What to do >>
Find every line in the records below that holds the word "semi" and copy it.

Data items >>
.....
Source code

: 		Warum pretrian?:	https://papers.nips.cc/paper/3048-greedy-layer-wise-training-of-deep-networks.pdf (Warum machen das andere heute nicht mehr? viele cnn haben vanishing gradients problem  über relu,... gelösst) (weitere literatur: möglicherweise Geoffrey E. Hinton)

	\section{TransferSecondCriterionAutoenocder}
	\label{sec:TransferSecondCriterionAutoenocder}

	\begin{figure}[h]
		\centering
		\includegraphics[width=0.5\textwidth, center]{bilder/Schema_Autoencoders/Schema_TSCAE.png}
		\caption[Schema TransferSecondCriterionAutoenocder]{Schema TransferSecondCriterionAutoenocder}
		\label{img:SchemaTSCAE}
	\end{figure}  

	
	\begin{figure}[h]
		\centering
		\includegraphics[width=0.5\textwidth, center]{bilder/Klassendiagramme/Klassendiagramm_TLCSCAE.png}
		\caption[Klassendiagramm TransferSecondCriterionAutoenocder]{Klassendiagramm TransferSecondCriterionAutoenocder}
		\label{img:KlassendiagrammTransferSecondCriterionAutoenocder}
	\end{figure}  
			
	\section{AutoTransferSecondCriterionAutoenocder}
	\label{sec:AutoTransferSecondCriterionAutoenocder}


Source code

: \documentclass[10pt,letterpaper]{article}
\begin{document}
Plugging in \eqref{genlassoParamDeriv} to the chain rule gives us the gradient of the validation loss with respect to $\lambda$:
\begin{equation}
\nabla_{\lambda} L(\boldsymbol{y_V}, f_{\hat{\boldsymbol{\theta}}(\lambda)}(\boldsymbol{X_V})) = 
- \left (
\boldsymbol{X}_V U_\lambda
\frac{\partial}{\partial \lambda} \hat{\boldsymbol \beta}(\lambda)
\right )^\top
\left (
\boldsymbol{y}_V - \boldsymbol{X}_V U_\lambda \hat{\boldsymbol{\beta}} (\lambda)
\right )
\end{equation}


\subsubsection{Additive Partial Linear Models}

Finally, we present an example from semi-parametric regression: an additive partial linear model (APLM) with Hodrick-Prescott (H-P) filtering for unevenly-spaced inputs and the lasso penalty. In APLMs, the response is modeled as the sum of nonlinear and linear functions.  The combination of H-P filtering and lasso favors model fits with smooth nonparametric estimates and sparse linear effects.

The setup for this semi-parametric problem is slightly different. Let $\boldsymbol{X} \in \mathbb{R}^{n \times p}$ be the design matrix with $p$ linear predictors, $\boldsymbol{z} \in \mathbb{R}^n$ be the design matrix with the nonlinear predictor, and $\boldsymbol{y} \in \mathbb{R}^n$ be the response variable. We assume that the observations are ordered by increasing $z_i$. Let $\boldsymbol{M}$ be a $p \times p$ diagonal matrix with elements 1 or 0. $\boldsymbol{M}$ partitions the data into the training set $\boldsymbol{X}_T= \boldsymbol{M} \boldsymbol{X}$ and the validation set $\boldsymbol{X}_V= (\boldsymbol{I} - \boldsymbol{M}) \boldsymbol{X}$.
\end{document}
.....
Result >>
Finally, we present an example from semi-parametric regression: an additive partial linear model (APLM) with Hodrick-Prescott (H-P) filtering for unevenly-spaced inputs and the lasso penalty. In APLMs, the response is modeled as the sum of nonlinear and linear functions.  The combination of H-P filtering and lasso favors model fits with smooth nonparametric estimates and sparse linear effects.
The setup for this semi-parametric problem is slightly different. Let $\boldsymbol{X} \in \mathbb{R}^{n \times p}$ be the design matrix with $p$ linear predictors, $\boldsymbol{z} \in \mathbb{R}^n$ be the design matrix with the nonlinear predictor, and $\boldsymbol{y} \in \mathbb{R}^n$ be the response variable. We assume that the observations are ordered by increasing $z_i$. Let $\boldsymbol{M}$ be a $p \times p$ diagonal matrix with elements 1 or 0. $\boldsymbol{M}$ partitions the data into the training set $\boldsymbol{X}_T= \boldsymbol{M} \boldsymbol{X}$ and the validation set $\boldsymbol{X}_V= (\boldsymbol{I} - \boldsymbol{M}) \boldsymbol{X}$.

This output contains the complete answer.